Thursday, September 23, 2010

Till NYC Freezes Over

Greg David has an interesting take on the latest hiring freeze imposed by the austere Mayor Mike:

Earlier this week, Mayor Michael Bloomberg imposed a hiring freeze and warned that the city's budget deficit means he will be forced to reduce the work force. The unions rushed to denounce the move, arguing their members were already overstretched and that vital city services would suffer. The media, with the exception of Crain's, took their cue from the unions and portrayed it as a choice between higher taxes and service cuts.

Of course, the city must erase $3.3 billion gap in the budget for the fiscal year beginning July 1. But the administration's move is less about next year than about the long-term burden the city faces from soaring costs for pensions and retiree health care. The real issue that the media needs to focus on is that this is a struggle between the Bloomberg administration and the unions over the cost of city workers."

And the cost of public pensions is moving front and center-as it is all over the country: "In the Crain's story, based on a breakfast Tuesday sponsored by the Citizens Budget Commission, Deputy Mayor Steven Goldsmith noted that $7 billion of next year's budget will go pension costs and another $7 billion will pay for retiree health costs. That's 20% of the entire budget. Those figures are projected to soar in future years. The Legislature approved a less costly pension plan for state workers last year, but it wouldn't institute a similar one for the city because of union opposition."
 
This is a recipe for insolvency, and the picture being painted is one of a stalwart Mike Bloomberg (the ant of the fable), facing off against the profligate public employee unions (the designated grasshopper). Of course, this narrative is misleading since it was none other than Mayor Mike who kept adding government workers and ignoring pension reform for most of these past eight years.
 
Nicole Gelinas has been belling this hypocritical cat-as we pointed out earlier this year: "Sure, the mayor has been able to balance the books through three years' worth of fiscal crises. But beneath the balancing tricks lurk scary, permanent gaps: Like Greece, we permanently spend more than we take in. And the gap looks to grow wider. In fiscal year 2009 (which started in July 2008), New York spent 6.1 percent more than it took in via tax collections and other recurring local revenues -- a $2.5 billion gap. In 2010, the city spent 5.2 percent more -- $2.2 billion. For the new year, 2011 -- which starts this July -- the city will spend 7.6 percent more than it takes in, or $3.3 billion. By 2014, we'll cross an important line, with an 11.3 percent gap. Like Greece did, we're approaching scary double digits."

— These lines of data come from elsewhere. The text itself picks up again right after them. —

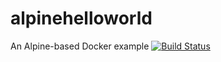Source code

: # alpinehelloworld
An Alpine-based Docker example
[![Build Status](http://ip10-0-2-5-cjlr3sh79sugqdpn1910-8080.direct.docker.labs.eazytraining.fr/job/pipelin%20depoyment/badge/icon)](http://ip10-0-2-5-cjlr3sh79sugqdpn1910-8080.direct.docker.labs.eazytraining.fr/job/pipelin%20depoyment/)
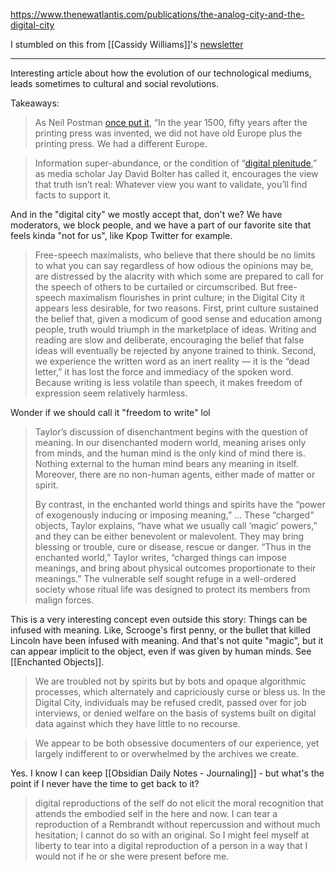 https://www.thenewatlantis.com/publications/the-analog-city-and-the-digital-city

I stumbled on this from [[Cassidy Williams]]'s [newsletter](https://buttondown.email/cassidoo/archive/even-if-youre-on-the-right-track-youll-get-run/)

---

Interesting article about how the evolution of our technological mediums, leads sometimes to cultural and social revolutions.

Takeaways:

> As Neil Postman [once put it](https://www.amazon.com/dp/0679745408/?tag=thenewatl-20), “In the year 1500, fifty years after the printing press was invented, we did not have old Europe plus the printing press. We had a different Europe.

> Information super-abundance, or the condition of “[digital plenitude](https://www.amazon.com/dp/0262039737/?tag=thenewatl-20),” as media scholar Jay David Bolter has called it, encourages the view that truth isn’t real: Whatever view you want to validate, you’ll find facts to support it.

And in the "digital city" we mostly accept that, don't we? We have moderators, we block people, and we have a part of our favorite site that feels kinda "not for us", like Kpop Twitter for example. 

> Free-speech maximalists, who believe that there should be no limits to what you can say regardless of how odious the opinions may be, are distressed by the alacrity with which some are prepared to call for the speech of others to be curtailed or circumscribed. But free-speech maximalism flourishes in print culture; in the Digital City it appears less desirable, for two reasons. First, print culture sustained the belief that, given a modicum of good sense and education among people, truth would triumph in the marketplace of ideas. Writing and reading are slow and deliberate, encouraging the belief that false ideas will eventually be rejected by anyone trained to think. Second, we experience the written word as an inert reality — it is the “dead letter,” it has lost the force and immediacy of the spoken word. Because writing is less volatile than speech, it makes freedom of expression seem relatively harmless.

Wonder if we should call it "freedom to write" lol

> Taylor’s discussion of disenchantment begins with the question of meaning. In our disenchanted modern world, meaning arises only from minds, and the human mind is the only kind of mind there is. Nothing external to the human mind bears any meaning in itself. Moreover, there are no non-human agents, either made of matter or spirit. 
> 
> By contrast, in the enchanted world things and spirits have the “power of exogenously inducing or imposing meaning,” ... These “charged” objects, Taylor explains, “have what we usually call ‘magic’ powers,” and they can be either benevolent or malevolent. They may bring blessing or trouble, cure or disease, rescue or danger. “Thus in the enchanted world,” Taylor writes, “charged things can impose meanings, and bring about physical outcomes proportionate to their meanings.” The vulnerable self sought refuge in a well-ordered society whose ritual life was designed to protect its members from malign forces. 

This is a very interesting concept even outside this story: Things can be infused with meaning. Like, Scrooge's first penny, or the bullet that killed Lincoln have been infused with meaning. And that's not quite "magic",  but it can appear implicit to the object, even if was given by human minds. See [[Enchanted Objects]].

> We are troubled not by spirits but by bots and opaque algorithmic processes, which alternately and capriciously curse or bless us. In the Digital City, individuals may be refused credit, passed over for job interviews, or denied welfare on the basis of systems built on digital data against which they have little to no recourse.

> We appear to be both obsessive documenters of our experience, yet largely indifferent to or overwhelmed by the archives we create.

Yes. I know I can keep [[Obsidian Daily Notes - Journaling]] - but what's the point if I never have the time to get back to it?

> digital reproductions of the self do not elicit the moral recognition that attends the embodied self in the here and now. I can tear a reproduction of a Rembrandt without repercussion and without much hesitation; I cannot do so with an original. So I might feel myself at liberty to tear into a digital reproduction of a person in a way that I would not if he or she were present before me.

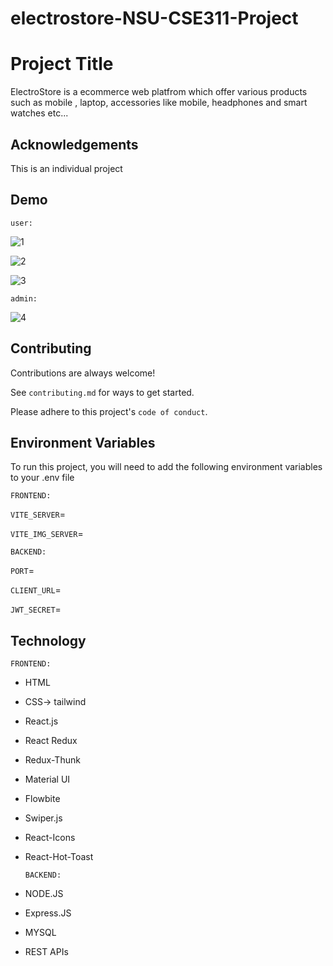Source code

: # electrostore-NSU-CSE311-Project


# Project Title

ElectroStore is a ecommerce web platfrom which offer various products such as mobile , laptop, accessories like mobile, headphones and smart watches  etc...




## Acknowledgements

This is an individual project


## Demo
    user:
![1](https://github.com/cRED-f/electrostore-NSU-CSE311-Project/assets/127311493/0535d7c4-de71-44b0-a142-1c959c8df562)

![2](https://github.com/cRED-f/electrostore-NSU-CSE311-Project/assets/127311493/5f2213ba-0d03-4376-b758-b3f49eff514a)

![3](https://github.com/cRED-f/electrostore-NSU-CSE311-Project/assets/127311493/9bf8a42b-7b7a-438c-8282-a4390300a5cf)

    admin:
![4](https://github.com/cRED-f/electrostore-NSU-CSE311-Project/assets/127311493/3a6aa5b6-ed34-4ae5-b03c-4c52fe20e95f)


## Contributing

Contributions are always welcome!

See `contributing.md` for ways to get started.

Please adhere to this project's `code of conduct`.


## Environment Variables

To run this project, you will need to add the following environment variables to your .env file

    FRONTEND:
`VITE_SERVER`=

`VITE_IMG_SERVER`=


    BACKEND:

`PORT`=

`CLIENT_URL`=

`JWT_SECRET`=

## Technology
    FRONTEND:

- HTML
- CSS-> tailwind
- React.js 
- React Redux
- Redux-Thunk
- Material UI
- Flowbite
- Swiper.js
- React-Icons
- React-Hot-Toast

      BACKEND:
- NODE.JS
- Express.JS
- MYSQL
- REST APIs

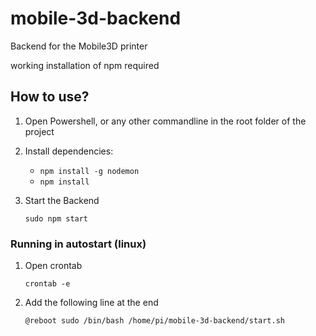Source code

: # mobile-3d-backend
 Backend for the Mobile3D printer
 
 working installation of npm required

## How to use?

1. Open Powershell, or any other commandline in the root folder of the project

2. Install dependencies:

   - `npm install -g nodemon`
   - `npm install`

3. Start the Backend

   `sudo npm start`
   
   
### Running in autostart (linux)

1. Open crontab

   `crontab -e`
   
2. Add the following line at the end

   `@reboot sudo /bin/bash /home/pi/mobile-3d-backend/start.sh`
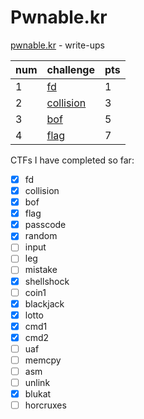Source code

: # Pwnable.kr
[pwnable.kr](https://pwnable.kr) - write-ups

num | challenge | pts
--- | --- | ---
1 | [fd](/fd.md) | 1
2 | [collision](/collision.md) | 3
3 | [bof](/bof.md) | 5
4 | [flag](/flag.md) | 7

CTFs I have completed so far:

- [x] fd
- [x] collision
- [x] bof
- [x] flag
- [x] passcode
- [x] random
- [ ] input
- [ ] leg
- [ ] mistake
- [x] shellshock
- [ ] coin1
- [x] blackjack
- [x] lotto
- [x] cmd1
- [x] cmd2
- [ ] uaf
- [ ] memcpy
- [ ] asm
- [ ] unlink
- [x] blukat
- [ ] horcruxes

And here's why: "Plus, the city-funded workforce has grown by more than 12,000 people in the last three years - so even the 4,556 job cuts that Bloomberg projects won't bring us back to 2005." Yet Bloomberg still gets high marks for fiscal probity from the chattering classes her-a shining example of epistemic closure.

The Times Union's Capitol Confidential lays out the bleak picture: "So much for the myth about underpaid New York City teachers and administrators.They make up a third of the retirees in the Empire Center’s SeeThroughNY database of New York City retirees but comprise 99 percent of those whose retirements are above $100,000 annually." And it was, of course, right at the DOE where Scrooge McMayor went on his spending binge.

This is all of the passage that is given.